**Records provided**
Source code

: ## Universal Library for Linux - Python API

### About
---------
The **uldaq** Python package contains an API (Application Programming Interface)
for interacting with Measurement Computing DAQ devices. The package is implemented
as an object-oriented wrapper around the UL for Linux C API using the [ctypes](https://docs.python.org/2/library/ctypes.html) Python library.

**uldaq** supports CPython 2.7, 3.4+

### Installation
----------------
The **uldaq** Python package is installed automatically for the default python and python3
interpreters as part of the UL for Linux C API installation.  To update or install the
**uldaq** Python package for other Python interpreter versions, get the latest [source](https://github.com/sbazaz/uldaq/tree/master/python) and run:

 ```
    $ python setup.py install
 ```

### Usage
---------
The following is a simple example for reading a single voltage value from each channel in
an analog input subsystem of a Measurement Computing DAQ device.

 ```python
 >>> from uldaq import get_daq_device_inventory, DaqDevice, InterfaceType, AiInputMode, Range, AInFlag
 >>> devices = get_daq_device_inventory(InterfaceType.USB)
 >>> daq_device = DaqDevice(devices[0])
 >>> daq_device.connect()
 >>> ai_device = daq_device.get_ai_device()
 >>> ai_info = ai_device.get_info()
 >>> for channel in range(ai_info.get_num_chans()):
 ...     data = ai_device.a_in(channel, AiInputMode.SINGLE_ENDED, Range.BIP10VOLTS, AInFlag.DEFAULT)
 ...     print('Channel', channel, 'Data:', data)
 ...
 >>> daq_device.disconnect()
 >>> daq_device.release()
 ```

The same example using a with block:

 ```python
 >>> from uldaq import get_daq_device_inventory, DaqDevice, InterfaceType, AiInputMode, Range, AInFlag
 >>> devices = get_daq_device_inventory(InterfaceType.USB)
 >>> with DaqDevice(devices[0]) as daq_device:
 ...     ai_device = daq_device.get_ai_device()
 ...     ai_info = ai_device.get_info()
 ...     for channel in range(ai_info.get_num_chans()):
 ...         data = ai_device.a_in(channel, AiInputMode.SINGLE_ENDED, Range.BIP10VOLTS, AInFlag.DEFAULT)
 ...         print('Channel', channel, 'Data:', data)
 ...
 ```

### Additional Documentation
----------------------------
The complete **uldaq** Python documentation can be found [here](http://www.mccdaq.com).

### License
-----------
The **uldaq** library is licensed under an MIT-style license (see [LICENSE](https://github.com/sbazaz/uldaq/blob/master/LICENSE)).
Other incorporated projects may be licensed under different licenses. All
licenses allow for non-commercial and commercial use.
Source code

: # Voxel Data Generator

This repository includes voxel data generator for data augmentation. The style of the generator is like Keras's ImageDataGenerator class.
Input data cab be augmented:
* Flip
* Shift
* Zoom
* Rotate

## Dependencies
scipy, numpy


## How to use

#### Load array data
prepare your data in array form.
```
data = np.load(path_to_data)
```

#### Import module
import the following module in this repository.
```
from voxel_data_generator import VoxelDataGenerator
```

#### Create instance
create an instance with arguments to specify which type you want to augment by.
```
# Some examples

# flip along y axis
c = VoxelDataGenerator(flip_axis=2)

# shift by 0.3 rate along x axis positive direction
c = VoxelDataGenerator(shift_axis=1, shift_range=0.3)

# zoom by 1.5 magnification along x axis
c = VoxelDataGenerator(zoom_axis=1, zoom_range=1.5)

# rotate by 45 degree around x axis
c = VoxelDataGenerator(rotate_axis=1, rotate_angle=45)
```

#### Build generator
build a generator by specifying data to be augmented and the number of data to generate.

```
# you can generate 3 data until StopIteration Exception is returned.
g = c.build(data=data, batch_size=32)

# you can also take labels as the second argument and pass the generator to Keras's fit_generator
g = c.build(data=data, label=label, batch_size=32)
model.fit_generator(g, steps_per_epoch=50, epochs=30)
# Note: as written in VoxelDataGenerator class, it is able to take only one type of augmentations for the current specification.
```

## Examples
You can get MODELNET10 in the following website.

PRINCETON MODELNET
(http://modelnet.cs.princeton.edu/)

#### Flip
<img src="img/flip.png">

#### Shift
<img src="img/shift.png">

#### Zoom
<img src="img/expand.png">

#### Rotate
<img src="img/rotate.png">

* * *

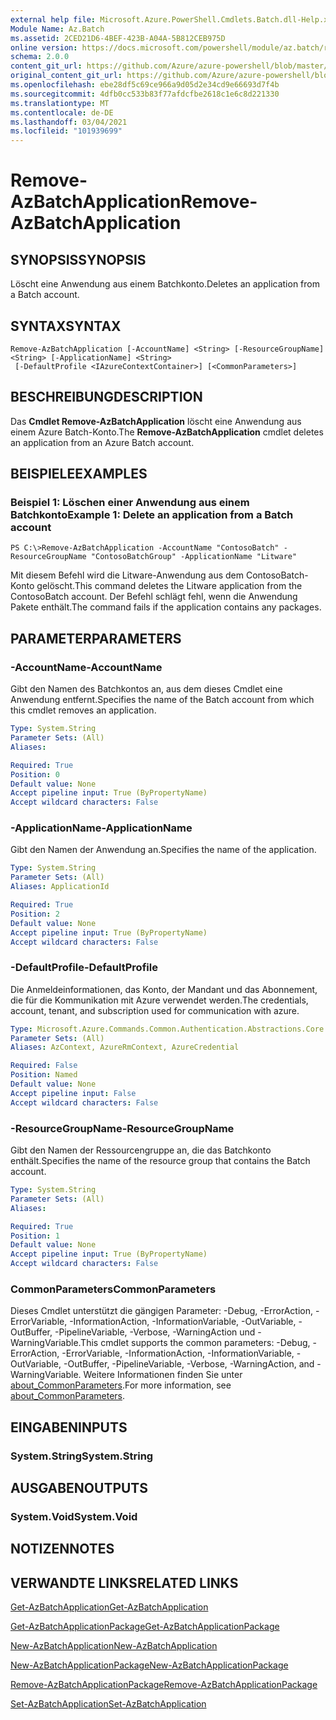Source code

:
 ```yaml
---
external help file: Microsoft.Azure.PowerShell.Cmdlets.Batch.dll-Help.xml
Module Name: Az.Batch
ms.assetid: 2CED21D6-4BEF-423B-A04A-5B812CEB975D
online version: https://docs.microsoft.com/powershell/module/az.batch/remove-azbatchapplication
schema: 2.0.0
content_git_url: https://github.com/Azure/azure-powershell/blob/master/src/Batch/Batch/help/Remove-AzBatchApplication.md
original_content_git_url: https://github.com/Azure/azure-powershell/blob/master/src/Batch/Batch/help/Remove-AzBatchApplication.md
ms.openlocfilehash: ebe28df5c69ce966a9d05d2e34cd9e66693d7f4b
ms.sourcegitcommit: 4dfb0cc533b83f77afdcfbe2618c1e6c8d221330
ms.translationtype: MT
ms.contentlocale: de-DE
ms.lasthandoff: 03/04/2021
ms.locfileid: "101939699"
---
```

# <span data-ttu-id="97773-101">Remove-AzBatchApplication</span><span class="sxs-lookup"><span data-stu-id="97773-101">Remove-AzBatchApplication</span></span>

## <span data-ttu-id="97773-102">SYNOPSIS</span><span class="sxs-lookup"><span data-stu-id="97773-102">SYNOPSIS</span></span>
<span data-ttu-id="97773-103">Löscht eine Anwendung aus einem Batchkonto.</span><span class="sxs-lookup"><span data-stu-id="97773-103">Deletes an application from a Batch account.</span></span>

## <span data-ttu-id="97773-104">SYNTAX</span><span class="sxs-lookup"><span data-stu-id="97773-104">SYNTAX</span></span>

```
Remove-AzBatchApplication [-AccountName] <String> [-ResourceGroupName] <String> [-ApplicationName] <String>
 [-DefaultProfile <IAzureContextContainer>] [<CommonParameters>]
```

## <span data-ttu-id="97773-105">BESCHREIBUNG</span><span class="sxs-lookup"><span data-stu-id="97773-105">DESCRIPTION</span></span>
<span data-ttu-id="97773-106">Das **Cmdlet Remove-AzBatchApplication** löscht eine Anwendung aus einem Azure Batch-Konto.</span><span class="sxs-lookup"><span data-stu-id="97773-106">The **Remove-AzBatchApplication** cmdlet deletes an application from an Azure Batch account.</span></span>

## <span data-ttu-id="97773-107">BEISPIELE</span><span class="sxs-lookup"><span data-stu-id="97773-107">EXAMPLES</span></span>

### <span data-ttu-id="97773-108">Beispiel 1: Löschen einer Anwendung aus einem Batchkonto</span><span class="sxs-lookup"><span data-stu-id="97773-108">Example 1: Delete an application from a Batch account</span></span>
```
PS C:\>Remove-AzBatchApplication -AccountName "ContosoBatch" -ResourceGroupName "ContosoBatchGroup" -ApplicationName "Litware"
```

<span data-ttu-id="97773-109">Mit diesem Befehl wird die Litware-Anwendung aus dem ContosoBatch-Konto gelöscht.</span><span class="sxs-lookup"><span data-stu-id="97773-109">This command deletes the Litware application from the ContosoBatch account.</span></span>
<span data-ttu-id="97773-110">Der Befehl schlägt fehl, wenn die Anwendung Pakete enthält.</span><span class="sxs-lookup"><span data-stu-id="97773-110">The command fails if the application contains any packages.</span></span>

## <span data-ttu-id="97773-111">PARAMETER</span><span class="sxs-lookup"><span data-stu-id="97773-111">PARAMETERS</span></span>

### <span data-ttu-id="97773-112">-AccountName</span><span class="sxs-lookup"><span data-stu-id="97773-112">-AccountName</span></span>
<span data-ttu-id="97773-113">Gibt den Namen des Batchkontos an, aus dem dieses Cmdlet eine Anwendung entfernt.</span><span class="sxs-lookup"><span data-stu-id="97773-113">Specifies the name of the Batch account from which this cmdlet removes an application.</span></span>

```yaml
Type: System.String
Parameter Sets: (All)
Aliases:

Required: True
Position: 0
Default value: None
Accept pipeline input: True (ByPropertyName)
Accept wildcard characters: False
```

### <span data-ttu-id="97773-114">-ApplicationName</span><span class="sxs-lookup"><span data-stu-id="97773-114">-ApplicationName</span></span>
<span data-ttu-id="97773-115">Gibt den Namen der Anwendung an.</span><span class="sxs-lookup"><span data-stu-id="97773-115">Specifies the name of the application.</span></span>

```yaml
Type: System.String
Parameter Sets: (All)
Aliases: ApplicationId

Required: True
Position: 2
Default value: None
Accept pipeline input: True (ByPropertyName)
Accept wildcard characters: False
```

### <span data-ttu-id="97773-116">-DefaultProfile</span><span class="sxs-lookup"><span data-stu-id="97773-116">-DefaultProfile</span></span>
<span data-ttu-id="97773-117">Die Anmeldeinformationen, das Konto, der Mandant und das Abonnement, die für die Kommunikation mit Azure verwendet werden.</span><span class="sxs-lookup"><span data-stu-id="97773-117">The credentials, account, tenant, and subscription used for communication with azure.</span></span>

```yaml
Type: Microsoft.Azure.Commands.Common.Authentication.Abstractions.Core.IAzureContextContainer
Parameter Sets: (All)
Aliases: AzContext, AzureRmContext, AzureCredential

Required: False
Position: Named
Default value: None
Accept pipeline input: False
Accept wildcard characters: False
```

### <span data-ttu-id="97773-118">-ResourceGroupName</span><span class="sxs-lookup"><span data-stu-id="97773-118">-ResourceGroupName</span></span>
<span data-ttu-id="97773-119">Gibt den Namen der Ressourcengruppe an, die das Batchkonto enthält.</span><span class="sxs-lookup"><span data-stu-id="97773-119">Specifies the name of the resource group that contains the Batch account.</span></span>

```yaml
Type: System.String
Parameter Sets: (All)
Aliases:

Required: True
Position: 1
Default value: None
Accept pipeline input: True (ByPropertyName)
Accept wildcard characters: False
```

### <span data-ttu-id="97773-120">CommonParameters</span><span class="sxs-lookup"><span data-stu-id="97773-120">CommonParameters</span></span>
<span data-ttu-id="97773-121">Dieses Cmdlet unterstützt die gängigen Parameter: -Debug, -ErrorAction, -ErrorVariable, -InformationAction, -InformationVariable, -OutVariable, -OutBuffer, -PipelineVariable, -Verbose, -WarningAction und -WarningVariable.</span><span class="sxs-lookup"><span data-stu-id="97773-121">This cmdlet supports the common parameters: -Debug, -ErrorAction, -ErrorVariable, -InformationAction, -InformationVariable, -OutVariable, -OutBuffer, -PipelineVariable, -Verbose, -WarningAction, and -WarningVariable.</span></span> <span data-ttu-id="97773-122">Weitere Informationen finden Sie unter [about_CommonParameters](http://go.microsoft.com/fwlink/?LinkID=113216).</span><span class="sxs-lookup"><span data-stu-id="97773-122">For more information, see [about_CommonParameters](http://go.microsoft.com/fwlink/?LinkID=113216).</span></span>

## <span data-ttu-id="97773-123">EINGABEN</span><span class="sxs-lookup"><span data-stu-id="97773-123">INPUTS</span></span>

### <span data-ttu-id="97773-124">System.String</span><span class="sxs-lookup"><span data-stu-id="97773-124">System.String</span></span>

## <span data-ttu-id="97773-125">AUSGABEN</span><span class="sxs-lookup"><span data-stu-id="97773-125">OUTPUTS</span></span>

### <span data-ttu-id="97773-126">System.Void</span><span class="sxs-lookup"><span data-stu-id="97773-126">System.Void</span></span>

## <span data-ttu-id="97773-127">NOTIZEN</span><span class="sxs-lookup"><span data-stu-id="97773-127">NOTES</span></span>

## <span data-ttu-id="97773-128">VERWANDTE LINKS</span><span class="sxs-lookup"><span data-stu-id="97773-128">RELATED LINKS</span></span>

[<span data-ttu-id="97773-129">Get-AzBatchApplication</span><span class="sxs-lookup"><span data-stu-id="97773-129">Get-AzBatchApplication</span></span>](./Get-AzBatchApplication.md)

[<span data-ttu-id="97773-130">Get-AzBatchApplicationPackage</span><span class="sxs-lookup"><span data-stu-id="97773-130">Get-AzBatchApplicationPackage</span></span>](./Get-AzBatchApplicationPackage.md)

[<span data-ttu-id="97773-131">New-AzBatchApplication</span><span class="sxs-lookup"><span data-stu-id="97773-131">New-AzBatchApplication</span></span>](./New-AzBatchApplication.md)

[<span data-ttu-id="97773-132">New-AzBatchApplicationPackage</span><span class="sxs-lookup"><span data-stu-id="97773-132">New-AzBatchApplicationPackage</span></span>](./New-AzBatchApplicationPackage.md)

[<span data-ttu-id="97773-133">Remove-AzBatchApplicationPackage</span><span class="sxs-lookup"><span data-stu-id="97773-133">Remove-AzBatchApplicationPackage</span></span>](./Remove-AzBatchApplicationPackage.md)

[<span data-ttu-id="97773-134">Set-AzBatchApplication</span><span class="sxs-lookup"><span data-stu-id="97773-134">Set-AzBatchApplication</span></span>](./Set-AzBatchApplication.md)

---

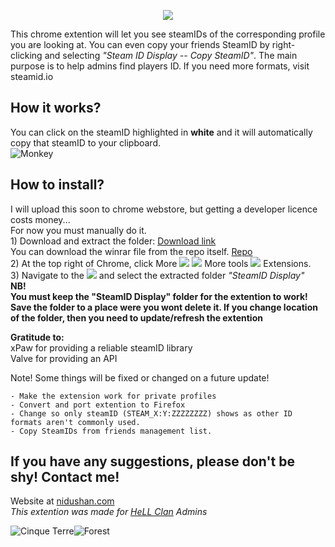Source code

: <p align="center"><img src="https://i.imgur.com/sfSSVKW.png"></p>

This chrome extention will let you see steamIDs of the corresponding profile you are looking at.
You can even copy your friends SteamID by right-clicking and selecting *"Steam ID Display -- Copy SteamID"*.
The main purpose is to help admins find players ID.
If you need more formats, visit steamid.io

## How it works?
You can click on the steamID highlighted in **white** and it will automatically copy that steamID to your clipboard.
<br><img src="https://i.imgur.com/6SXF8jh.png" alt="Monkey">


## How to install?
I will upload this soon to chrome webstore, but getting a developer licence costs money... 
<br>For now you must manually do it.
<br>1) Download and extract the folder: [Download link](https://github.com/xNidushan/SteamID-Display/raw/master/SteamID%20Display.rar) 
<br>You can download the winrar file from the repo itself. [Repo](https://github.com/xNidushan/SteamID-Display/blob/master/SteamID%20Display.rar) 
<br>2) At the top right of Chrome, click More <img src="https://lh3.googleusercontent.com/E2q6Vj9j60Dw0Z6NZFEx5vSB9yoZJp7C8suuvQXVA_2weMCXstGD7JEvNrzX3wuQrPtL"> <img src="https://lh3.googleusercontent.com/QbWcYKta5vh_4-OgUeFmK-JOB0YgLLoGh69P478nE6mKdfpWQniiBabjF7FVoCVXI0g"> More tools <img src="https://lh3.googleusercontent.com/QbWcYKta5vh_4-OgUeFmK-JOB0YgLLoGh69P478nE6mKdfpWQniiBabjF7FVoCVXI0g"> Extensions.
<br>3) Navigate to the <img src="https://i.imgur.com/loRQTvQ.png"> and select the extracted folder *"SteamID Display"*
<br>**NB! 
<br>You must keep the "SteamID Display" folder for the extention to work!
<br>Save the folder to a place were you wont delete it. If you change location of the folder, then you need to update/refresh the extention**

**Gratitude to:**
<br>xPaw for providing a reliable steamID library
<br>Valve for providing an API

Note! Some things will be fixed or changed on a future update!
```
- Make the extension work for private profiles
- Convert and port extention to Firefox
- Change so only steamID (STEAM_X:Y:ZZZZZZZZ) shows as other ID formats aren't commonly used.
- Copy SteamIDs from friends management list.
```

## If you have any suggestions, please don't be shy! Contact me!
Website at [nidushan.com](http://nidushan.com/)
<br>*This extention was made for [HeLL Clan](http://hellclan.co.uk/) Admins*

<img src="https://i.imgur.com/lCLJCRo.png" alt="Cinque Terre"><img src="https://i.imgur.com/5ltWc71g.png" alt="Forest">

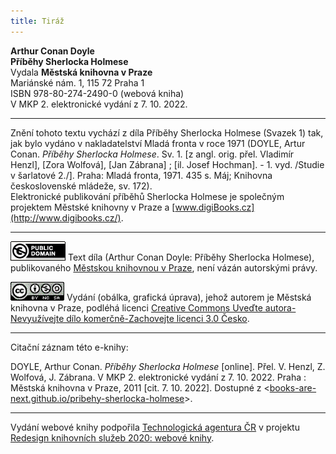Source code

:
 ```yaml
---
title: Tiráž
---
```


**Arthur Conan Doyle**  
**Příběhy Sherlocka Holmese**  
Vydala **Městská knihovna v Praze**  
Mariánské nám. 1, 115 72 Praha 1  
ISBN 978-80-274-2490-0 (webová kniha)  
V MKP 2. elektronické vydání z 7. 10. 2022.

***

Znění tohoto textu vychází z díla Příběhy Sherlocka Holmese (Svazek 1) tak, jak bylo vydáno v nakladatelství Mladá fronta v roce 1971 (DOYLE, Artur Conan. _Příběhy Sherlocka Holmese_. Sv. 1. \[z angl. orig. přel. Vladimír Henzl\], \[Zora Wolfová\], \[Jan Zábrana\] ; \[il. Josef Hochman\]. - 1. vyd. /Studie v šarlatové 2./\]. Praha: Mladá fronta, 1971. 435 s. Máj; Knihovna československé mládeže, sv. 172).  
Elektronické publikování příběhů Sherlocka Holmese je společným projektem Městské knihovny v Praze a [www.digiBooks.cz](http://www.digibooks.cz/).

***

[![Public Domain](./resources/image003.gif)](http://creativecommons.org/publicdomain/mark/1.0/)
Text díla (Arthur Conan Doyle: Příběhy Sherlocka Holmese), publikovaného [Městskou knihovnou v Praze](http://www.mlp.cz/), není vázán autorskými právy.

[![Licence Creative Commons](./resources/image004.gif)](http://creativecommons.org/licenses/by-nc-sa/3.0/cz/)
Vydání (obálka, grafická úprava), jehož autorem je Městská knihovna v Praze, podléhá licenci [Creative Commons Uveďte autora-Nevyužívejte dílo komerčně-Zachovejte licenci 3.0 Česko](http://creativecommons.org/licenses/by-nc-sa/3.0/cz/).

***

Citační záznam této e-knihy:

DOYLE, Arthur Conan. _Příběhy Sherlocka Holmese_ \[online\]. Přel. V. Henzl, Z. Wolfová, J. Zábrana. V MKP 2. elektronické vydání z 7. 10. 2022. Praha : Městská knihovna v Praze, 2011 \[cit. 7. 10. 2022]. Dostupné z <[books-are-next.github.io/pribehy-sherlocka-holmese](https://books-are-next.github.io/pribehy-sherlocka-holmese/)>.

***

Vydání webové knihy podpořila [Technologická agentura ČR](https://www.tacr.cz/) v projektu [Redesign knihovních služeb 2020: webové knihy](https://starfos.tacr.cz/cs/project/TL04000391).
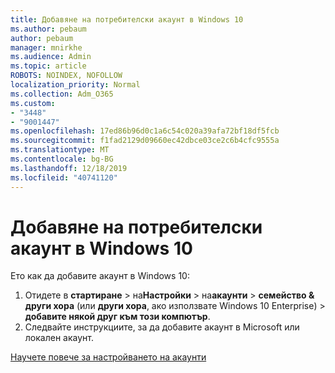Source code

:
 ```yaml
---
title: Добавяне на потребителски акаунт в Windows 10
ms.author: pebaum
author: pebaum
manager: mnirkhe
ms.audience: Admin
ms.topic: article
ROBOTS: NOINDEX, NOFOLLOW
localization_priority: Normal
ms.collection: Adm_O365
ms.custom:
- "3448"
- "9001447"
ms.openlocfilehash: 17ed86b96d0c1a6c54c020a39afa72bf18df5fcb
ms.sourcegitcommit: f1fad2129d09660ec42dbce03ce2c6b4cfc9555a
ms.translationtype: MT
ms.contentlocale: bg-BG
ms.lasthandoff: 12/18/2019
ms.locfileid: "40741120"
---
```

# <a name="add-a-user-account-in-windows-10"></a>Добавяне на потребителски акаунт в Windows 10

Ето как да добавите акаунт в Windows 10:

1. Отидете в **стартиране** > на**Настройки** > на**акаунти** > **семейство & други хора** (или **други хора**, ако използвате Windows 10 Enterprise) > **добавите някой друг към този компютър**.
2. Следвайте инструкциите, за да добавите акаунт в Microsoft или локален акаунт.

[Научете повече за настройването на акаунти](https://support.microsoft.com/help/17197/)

**Work to be completed**
Show each line of the material that includes the word "must".

**Output of the task**
<br>For now you must manually do it.
<br>You must keep the "SteamID Display" folder for the extention to work!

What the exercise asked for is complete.